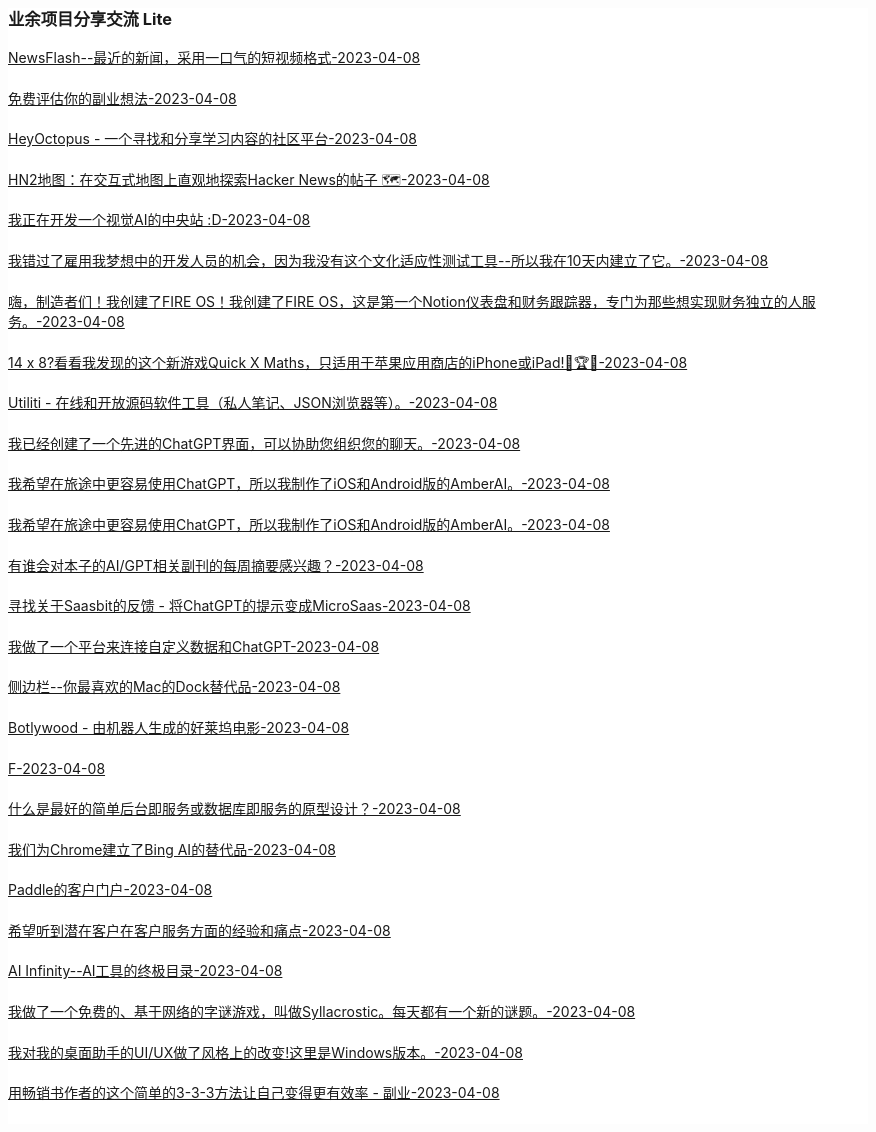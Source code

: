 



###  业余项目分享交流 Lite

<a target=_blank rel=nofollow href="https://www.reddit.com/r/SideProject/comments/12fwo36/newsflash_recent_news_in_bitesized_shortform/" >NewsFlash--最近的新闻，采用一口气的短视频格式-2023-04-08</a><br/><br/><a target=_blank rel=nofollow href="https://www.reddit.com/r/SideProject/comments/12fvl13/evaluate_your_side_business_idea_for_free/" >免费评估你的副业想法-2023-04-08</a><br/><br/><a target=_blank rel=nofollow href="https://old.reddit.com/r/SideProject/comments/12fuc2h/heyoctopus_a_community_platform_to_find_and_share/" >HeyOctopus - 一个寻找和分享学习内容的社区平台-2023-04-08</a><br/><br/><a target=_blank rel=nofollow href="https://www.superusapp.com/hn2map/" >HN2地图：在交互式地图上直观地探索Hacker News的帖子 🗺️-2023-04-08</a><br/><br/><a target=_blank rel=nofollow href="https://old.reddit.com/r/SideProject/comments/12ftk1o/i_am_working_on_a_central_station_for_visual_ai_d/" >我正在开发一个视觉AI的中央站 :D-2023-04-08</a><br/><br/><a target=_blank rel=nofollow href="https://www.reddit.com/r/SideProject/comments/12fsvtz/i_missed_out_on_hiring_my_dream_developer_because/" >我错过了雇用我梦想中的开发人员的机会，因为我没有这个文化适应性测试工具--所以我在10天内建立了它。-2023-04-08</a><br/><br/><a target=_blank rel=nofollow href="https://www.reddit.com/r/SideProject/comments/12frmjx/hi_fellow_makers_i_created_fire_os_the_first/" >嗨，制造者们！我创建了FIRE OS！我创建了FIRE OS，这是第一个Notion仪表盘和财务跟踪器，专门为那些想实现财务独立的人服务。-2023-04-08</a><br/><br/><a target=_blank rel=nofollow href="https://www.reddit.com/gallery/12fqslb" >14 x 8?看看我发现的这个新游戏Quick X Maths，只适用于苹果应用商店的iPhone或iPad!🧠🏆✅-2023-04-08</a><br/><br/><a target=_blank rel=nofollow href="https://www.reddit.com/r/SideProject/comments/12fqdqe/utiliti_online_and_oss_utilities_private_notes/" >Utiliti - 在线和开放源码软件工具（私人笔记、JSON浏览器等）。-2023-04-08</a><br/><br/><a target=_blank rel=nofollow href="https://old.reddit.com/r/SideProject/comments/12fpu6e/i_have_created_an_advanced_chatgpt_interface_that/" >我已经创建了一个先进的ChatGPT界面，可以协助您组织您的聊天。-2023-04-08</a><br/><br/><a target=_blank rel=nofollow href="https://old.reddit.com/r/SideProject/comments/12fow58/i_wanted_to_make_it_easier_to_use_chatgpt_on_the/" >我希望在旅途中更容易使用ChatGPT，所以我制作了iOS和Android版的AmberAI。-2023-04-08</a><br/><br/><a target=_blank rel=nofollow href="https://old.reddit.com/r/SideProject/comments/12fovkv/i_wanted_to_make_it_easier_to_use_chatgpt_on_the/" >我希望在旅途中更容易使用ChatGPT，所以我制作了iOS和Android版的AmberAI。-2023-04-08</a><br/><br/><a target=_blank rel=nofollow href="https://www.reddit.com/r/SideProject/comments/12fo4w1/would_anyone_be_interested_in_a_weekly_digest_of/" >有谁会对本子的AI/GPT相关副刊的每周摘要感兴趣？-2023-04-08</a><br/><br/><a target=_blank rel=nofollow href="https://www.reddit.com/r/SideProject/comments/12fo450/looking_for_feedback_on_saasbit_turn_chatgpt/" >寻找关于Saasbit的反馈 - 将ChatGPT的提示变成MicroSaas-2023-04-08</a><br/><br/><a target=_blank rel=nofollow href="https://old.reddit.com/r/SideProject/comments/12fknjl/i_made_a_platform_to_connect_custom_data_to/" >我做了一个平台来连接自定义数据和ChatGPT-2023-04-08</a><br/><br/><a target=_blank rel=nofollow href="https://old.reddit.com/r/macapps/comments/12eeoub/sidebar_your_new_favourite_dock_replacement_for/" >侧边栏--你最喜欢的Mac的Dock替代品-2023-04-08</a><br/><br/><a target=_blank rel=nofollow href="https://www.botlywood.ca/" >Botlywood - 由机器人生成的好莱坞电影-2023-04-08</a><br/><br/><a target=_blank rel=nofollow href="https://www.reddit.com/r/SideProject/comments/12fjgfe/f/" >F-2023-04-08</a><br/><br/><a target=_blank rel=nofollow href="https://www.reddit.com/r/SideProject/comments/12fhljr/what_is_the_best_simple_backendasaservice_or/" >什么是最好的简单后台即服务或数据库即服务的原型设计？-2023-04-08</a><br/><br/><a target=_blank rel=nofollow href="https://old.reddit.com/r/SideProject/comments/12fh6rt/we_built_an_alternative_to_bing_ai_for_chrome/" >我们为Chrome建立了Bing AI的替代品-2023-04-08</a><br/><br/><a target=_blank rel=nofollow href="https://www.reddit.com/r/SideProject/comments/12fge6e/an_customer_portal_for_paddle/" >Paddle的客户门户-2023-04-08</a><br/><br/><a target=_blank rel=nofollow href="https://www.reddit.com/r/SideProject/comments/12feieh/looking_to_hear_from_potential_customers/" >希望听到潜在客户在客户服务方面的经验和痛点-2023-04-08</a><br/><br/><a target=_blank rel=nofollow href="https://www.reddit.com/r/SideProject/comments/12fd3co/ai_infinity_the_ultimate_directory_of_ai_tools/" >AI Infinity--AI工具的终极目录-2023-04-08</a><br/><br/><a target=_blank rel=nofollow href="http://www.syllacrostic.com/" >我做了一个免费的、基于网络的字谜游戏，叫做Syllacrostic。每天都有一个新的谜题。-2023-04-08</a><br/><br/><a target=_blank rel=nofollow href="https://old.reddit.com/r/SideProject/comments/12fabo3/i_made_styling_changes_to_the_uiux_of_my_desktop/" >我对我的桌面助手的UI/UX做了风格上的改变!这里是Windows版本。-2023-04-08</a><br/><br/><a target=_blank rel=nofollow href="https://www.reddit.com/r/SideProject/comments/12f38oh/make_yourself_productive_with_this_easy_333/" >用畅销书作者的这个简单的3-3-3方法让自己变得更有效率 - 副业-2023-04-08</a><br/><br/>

──────

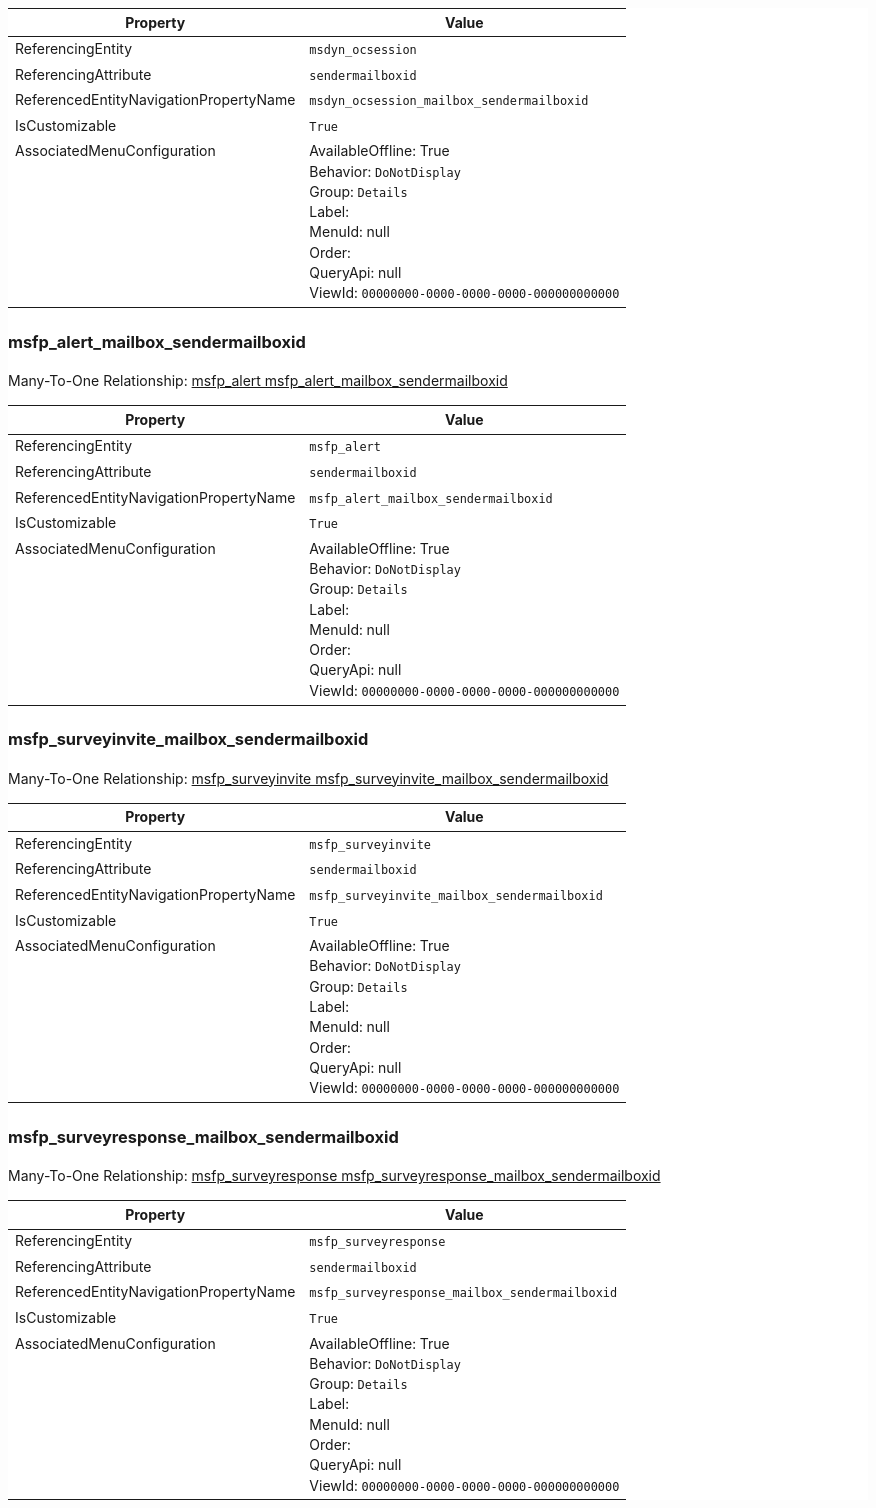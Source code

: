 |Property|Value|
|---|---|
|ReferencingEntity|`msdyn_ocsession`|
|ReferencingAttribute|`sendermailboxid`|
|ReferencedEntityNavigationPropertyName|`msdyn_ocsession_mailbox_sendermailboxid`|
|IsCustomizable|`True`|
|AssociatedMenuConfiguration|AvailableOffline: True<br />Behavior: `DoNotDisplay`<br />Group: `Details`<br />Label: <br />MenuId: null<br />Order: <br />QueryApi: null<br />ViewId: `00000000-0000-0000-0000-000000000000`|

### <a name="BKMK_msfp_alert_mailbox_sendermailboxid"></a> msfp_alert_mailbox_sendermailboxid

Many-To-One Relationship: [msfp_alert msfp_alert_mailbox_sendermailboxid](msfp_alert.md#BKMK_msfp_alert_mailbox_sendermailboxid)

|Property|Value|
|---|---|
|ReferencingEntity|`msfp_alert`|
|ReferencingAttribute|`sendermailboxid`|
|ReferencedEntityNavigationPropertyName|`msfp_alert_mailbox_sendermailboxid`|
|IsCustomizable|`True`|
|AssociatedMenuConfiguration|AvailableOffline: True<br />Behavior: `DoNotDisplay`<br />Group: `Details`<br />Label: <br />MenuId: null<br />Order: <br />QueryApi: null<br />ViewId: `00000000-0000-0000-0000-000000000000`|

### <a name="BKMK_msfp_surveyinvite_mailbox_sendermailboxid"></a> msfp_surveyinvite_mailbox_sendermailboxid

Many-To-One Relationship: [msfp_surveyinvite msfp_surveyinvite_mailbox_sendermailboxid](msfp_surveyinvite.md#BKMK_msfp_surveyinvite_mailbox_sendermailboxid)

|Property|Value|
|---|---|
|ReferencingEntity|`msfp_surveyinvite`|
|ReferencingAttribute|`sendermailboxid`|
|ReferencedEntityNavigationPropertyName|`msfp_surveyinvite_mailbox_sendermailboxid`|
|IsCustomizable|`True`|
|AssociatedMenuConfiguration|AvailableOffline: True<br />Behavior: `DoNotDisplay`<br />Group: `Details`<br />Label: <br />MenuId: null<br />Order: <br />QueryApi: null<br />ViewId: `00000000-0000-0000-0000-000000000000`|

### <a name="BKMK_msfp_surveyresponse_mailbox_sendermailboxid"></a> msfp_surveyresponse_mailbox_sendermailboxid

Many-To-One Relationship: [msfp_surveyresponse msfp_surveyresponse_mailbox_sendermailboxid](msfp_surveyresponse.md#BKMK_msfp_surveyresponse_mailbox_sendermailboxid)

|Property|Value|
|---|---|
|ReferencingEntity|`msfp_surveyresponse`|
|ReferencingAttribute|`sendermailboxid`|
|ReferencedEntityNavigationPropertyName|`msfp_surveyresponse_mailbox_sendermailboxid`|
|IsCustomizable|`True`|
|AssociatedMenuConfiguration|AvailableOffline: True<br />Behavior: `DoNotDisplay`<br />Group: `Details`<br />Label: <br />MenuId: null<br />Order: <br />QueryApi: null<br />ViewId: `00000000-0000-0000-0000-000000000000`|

──────

WHAT IS EXPECTED >> Which lines above include the word "ReferencingEntity"? Return each one.

SOLUTION >>
|ReferencingEntity|`msdyn_ocsession`|
|ReferencingEntity|`msfp_alert`|
|ReferencingEntity|`msfp_surveyinvite`|
|ReferencingEntity|`msfp_surveyresponse`|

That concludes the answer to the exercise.